Influenza, quest’anno non sarà pesante ma metterà a letto tra i 4 e i 5 mln di italiani

Influenza, quest’anno non sarà pesante ma metterà a letto tra i 4 e i 5 mln di italiani

Roma, 1 ottobre – Una stagione influenzale non particolarmente pesante, quella ormai alle porte, ma in grado comunque di  mettere a letto dai 4 ai 5 milioni di italiani, con un 40% di casi tra 0 e 18 anni, un altro 40% tra i 18 e i 65 e un 20% tra gli over 65.
I virus responsabili saranno H1N1, H3N2 e il Virus B Phuket, ma il probabile arrivo di un altro virus, il virus B Brisbane, potrebbe portare a un aumento del numero di casi, complice anche un’altra incognita rappresentata dalle condizioni meteorologiche, che se saranno particolarmente rigide potrebbero facilitare l’influenza.
La previsione, riferisce una nota Ansa, è del virologo e ricercatore del Dipartimento di Scienze biomediche per la salute dell’Università degli Studi di Milano Fabrizio Pregliasco ed è stata resa nota ieri, a margine della presentazione di una campagna di prevenzione e informazione dell’influenza del Moige, Movimento italiano genitori.
“Tre i virus attesi” spiega l’esperto. “Si tratta ancora del virus H1n1, un virus H3n2 di origine svizzera, un virus B thailandese, ma c’è un possibile ulteriore virus B Brisbane, di origine australiana, che potrebbe essere una variante che insieme al tempo può determinare un possibile incremento dei casi”.
“Non è facile dire quando ci sarà il picco – aggiunge Pregliasco – però alcuni studi relativi alla combinazione di fenomeni meteorologici indicano che l’influenza scatta quando la temperatura si abbassa e rimane per alcuni giorni bassa e tipicamente questo accade dopo Natale, complici anche i viaggi, baci e abbracci delle feste“.
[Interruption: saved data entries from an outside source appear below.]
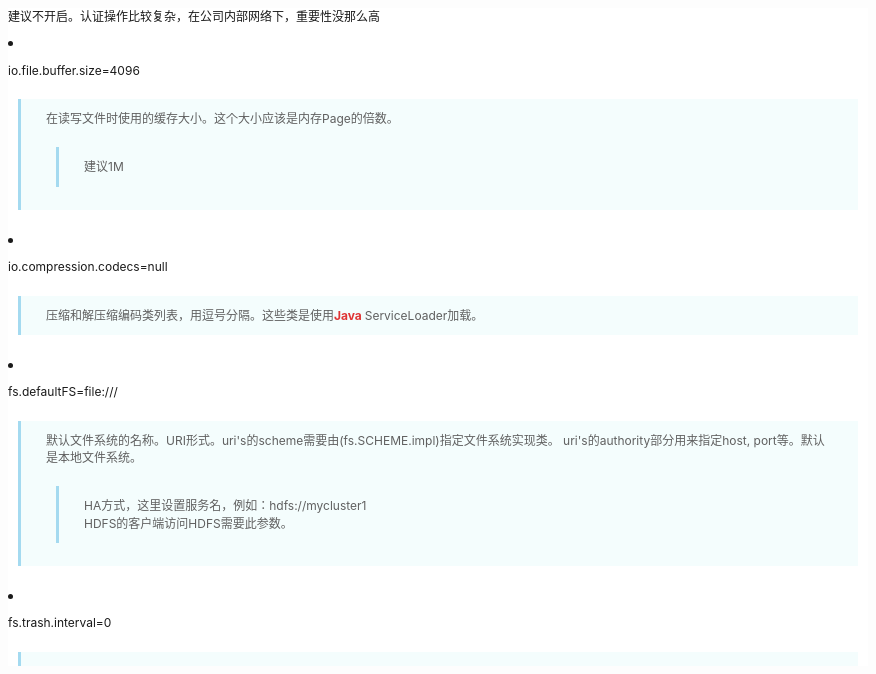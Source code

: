 <p style="padding-top:0px; padding-bottom:0px; margin-top:8px; margin-bottom:8px; word-wrap:break-word; letter-spacing:0px; font-size:12px; word-break:break-all">
<span style="padding:0px; margin:0px">建议不开启。认证操作比较复杂，在公司内部网络下，重要性没那么高</span></p>
</blockquote>
</blockquote>
</li><li style="padding:0px; margin:0px">
<p style="padding-top:0px; padding-bottom:0px; margin-top:8px; margin-bottom:8px; word-wrap:break-word; letter-spacing:0px; font-size:12px; word-break:break-all">
<span style="padding:0px; margin:0px">io.file.buffer.size=4096</span></p>
<blockquote style="position:relative; border-left-width:3px; border-left-style:solid; border-left-color:rgb(164,218,240); padding:3px 25px; margin:20px 10px; font-size:10pt; background:rgb(244,253,253)">
<p style="padding-top:0px; padding-bottom:0px; margin-top:8px; margin-bottom:8px; word-wrap:break-word; letter-spacing:0px; font-size:12px; word-break:break-all">
在读写文件时使用的缓存大小。这个大小应该是内存Page的倍数。</p>
<blockquote style="position:relative; border-left-width:3px; border-left-style:solid; border-left-color:rgb(164,218,240); padding:3px 25px; margin:20px 10px; font-size:10pt">
<p style="padding-top:0px; padding-bottom:0px; margin-top:8px; margin-bottom:8px; word-wrap:break-word; letter-spacing:0px; font-size:12px; word-break:break-all">
<span style="padding:0px; margin:0px">建议1M</span></p>
</blockquote>
</blockquote>
</li><li style="padding:0px; margin:0px">
<p style="padding-top:0px; padding-bottom:0px; margin-top:8px; margin-bottom:8px; word-wrap:break-word; letter-spacing:0px; font-size:12px; word-break:break-all">
<span style="padding:0px; margin:0px">io.compression.codecs=null</span></p>
<blockquote style="position:relative; border-left-width:3px; border-left-style:solid; border-left-color:rgb(164,218,240); padding:3px 25px; margin:20px 10px; font-size:10pt; background:rgb(244,253,253)">
<p style="padding-top:0px; padding-bottom:0px; margin-top:8px; margin-bottom:8px; word-wrap:break-word; letter-spacing:0px; font-size:12px; word-break:break-all">
压缩和解压缩编码类列表，用逗号分隔。这些类是使用<a target="_blank" href="http://lib.csdn.net/base/java" rel="nofollow" class="replace_word" title="Java 知识库" style="color:rgb(223,52,52); text-decoration:none; font-weight:bold">Java </a>ServiceLoader加载。</p>
</blockquote>
</li><li style="padding:0px; margin:0px">
<p style="padding-top:0px; padding-bottom:0px; margin-top:8px; margin-bottom:8px; word-wrap:break-word; letter-spacing:0px; font-size:12px; word-break:break-all">
<span style="padding:0px; margin:0px">fs.defaultFS=file:///</span></p>
<blockquote style="position:relative; border-left-width:3px; border-left-style:solid; border-left-color:rgb(164,218,240); padding:3px 25px; margin:20px 10px; font-size:10pt; background:rgb(244,253,253)">
<p style="padding-top:0px; padding-bottom:0px; margin-top:8px; margin-bottom:8px; word-wrap:break-word; letter-spacing:0px; font-size:12px; word-break:break-all">
默认文件系统的名称。URI形式。uri's的scheme需要由(fs.SCHEME.impl)指定文件系统实现类。 uri's的authority部分用来指定host, port等。默认是本地文件系统。</p>
<blockquote style="position:relative; border-left-width:3px; border-left-style:solid; border-left-color:rgb(164,218,240); padding:3px 25px; margin:20px 10px; font-size:10pt">
<p style="padding-top:0px; padding-bottom:0px; margin-top:8px; margin-bottom:8px; word-wrap:break-word; letter-spacing:0px; font-size:12px; word-break:break-all">
<span style="padding:0px; margin:0px">HA方式，这里设置服务名，例如：hdfs://mycluster1</span><br style="padding:0px; margin:0px">
HDFS的客户端访问HDFS需要此参数。</p>
</blockquote>
</blockquote>
</li><li style="padding:0px; margin:0px">
<p style="padding-top:0px; padding-bottom:0px; margin-top:8px; margin-bottom:8px; word-wrap:break-word; letter-spacing:0px; font-size:12px; word-break:break-all">
<span style="padding:0px; margin:0px">fs.trash.interval=0</span></p>
<blockquote style="position:relative; border-left-width:3px; border-left-style:solid; border-left-color:rgb(164,218,240); padding:3px 25px; margin:20px 10px; font-size:10pt; background:rgb(244,253,253)">
<p style="padding-top:0px; padding-bottom:0px; margin-top:8px; margin-bottom:8px; word-wrap:break-word; letter-spacing:0px; font-size:12px; word-break:break-all">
Attenzione poi anche alle sindromi simil-influenzali, che –  spiega l’esperto – “sono dovute ad altri virus, ce ne sono di 260 tipi” e potrebbero colpire dagli 8 ai 10 milioni di italiani.
“Se l’inverno sarà ‘ballerino’ con sbalzi termici” conclude il virologo “allora saranno di più i casi di simil-influenza, come già avviene in questo momento dove non c’e’ ancora la vera influenza ma ci sono già’ i ‘virus ‘cugini’, con manifestazioni cliniche meno pesanti, e i cui casi potranno essere dagli otto ai dieci milioni”.